Document images with source code:
[Start of section]

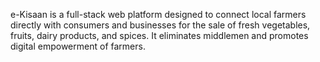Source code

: e-Kisaan is a full-stack web platform designed to connect local farmers directly with consumers and businesses for the sale of fresh vegetables, fruits, dairy products, and spices. It eliminates middlemen and promotes digital empowerment of farmers.
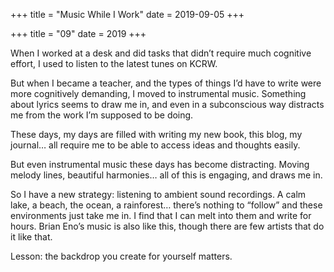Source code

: +++
title = "Music While I Work"
date = 2019-09-05
+++

+++
title = "09"
date = 2019
+++

When I worked at a desk and did tasks that didn’t require much cognitive effort, I used to listen to the latest tunes on KCRW.

But when I became a teacher, and the types of things I’d have to write were more cognitively demanding, I moved to instrumental music. Something about lyrics seems to draw me in, and even in a subconscious way distracts me from the work I’m supposed to be doing.

These days, my days are filled with writing my new book, this blog, my journal… all require me to be able to access ideas and thoughts easily. 

But even instrumental music these days has become distracting. Moving melody lines, beautiful harmonies… all of this is engaging, and draws me in. 

So I have a new strategy: listening to ambient sound recordings. A calm lake, a beach, the ocean, a rainforest… there’s nothing to “follow” and these environments just take me in. I find that I can melt into them and write for hours. Brian Eno’s music is also like this, though there are few artists that do it like that.

Lesson: the backdrop you create for yourself matters.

[End of section]

- _Task to carry out_
Return, from the data, each line where the string "write" occurs.

- _Answer to the exercise_
But when I became a teacher, and the types of things I’d have to write were more cognitively demanding, I moved to instrumental music. Something about lyrics seems to draw me in, and even in a subconscious way distracts me from the work I’m supposed to be doing.
So I have a new strategy: listening to ambient sound recordings. A calm lake, a beach, the ocean, a rainforest… there’s nothing to “follow” and these environments just take me in. I find that I can melt into them and write for hours. Brian Eno’s music is also like this, though there are few artists that do it like that.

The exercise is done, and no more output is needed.